A lot has happened since our investigation in May showed that Medicare wasn’t watching out for dangerous or fraudulent prescribing by doctors and others in its popular prescription drug program. In the past two weeks:
- The inspector general of the U.S. Department of Health and Human Services issued two critical reports about the drug program, one on high-prescribing doctors and the other on illegitimate prescriptions.
- A U.S. Senate committee held a hearing on prescribing abuses in the program, known as Part D. During the hearing, a top Medicare official promised a host of reforms to improve oversight of the program, which cost taxpayers $62 billion last year.
- A key U.S. senator wrote letters to all 50 states asking whether their Medicaid programs for the poor were alerting Medicare when they kicked doctors out.
- ProPublica published a story showing how top Medicare prescribers of highly promoted drugs received speaking fees from the companies that made them.
The inspector general has found fault with Part D’s oversight almost since its inception. Below are summaries of its most recent reports, as well as significant earlier ones.
Illegitimate prescriptions
Last Monday, the inspector general reported that Medicare paid for 417,000 prescriptions purportedly written by massage therapists, athletic trainers, interpreters and others who aren’t allowed to prescribe drugs. While just a small fraction of total drug spending in the program, it raises questions about how closely Medicare officials are tracking the validity of prescriptions or questioning those that appear suspicious.
High-prescribing doctors
On June 20, the inspector general cited more than 700 general-care physicians who wrote prescriptions for elderly and disabled patients in highly questionable and potentially harmful ways. They were very extreme outliers in one of several areas: prescriptions per patient, brand name drugs, painkillers and other addictive drugs or the number of pharmacies that dispensed their orders.
Scant Analysis
In January, the inspector general found that Medicare’s fraud integrity contractor did little to proactively analyze prescribing data for indications of fraud and abuse. Between April 2010 and March 2011, the contractor only referred 19 cases to law enforcement based on its proactive analysis of Part D data.

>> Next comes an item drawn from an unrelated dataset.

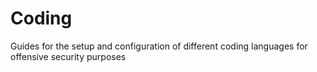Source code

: # Coding

Guides for the setup and configuration of different coding languages for offensive security purposes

Questionable Pharmacy Billing
In May 2012, the inspector general identified more than 2,600 pharmacies with questionable billing practices. “Little information is currently available about Part D billing,” the report said. “There are no data about how pharmacies typically bill Part D, or about questionable billing. Identifying these data is an important first step in detecting potential fraud, waste, and abuse.”
Banned Prescribers
In December 2011, the inspector general identified $15.1 million in drugs paid by Medicare Part D from 2006 to 2008 that apparently had been prescribed by health professionals banned from the Medicare program. The report cited “inadequate internal controls” at the Centers for Medicare and Medicaid Services (CMS).
Inappropriate Drugs
In May 2011, the inspector general found that Medicare Part D had paid for antipsychotic prescriptions for elderly nursing home residents for uses not approved by the U.S. Food and Drug Administration. The drugs specifically carry a warning that they can increase the risk of death in patients with dementia. The inspector general recommended that Medicare require prescriptions to carry a diagnosis code to help flag drugs given for inappropriate reasons, but Medicare said no.
Invalid Prescribers
In June 2010, the inspector general found that $1.2 billion in drugs paid by Medicare in 2007 lacked valid identification for those who prescribed the drugs. “Without valid and accurate prescriber identifiers, CMS and its contractors have difficulty performing oversight functions, such as verifying the prescriber's licensing information, determining whether the prescriber has been the subject of disciplinary actions for inappropriate activities, or tracking potential overprescribing issues,” an inspector general official told Congress.